Dataset entries:
┄┄┄┄┄┄┄┄┄┄

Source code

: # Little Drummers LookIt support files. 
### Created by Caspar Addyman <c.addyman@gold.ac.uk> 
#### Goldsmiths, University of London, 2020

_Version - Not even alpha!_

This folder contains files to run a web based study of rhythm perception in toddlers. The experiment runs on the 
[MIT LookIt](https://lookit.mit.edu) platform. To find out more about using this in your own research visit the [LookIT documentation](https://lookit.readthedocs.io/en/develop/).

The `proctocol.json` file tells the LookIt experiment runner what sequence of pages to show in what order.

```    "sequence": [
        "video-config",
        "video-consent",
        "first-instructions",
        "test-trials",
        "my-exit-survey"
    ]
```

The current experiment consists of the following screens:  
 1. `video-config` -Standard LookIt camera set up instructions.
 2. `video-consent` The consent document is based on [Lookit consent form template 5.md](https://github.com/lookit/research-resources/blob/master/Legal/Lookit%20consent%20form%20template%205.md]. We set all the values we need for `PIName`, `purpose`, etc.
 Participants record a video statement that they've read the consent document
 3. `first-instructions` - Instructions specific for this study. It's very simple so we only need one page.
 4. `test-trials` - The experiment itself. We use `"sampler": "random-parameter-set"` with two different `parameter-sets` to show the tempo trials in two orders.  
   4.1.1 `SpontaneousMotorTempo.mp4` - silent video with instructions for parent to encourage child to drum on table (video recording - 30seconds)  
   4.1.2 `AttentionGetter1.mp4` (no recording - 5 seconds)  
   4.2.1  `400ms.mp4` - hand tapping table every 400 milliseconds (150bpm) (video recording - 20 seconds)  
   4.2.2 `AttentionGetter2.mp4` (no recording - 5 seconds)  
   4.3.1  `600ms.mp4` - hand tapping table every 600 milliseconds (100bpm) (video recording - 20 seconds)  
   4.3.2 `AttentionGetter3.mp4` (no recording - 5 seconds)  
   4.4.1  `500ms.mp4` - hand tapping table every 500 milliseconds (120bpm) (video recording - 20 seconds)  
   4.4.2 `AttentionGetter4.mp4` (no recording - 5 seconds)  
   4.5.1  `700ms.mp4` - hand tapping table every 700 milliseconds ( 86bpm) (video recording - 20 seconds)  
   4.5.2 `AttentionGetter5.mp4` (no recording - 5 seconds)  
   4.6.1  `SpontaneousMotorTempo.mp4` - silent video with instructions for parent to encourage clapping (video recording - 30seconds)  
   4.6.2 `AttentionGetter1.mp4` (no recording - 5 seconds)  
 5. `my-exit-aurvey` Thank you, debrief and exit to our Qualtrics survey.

┄┄┄┄┄┄┄┄┄┄

**Work instruction**
Identify the lines above that contain the word "SpontaneousMotorTempo", then copy them.

**Written solution**
   4.1.1 `SpontaneousMotorTempo.mp4` - silent video with instructions for parent to encourage child to drum on table (video recording - 30seconds)  
   4.6.1  `SpontaneousMotorTempo.mp4` - silent video with instructions for parent to encourage clapping (video recording - 30seconds)  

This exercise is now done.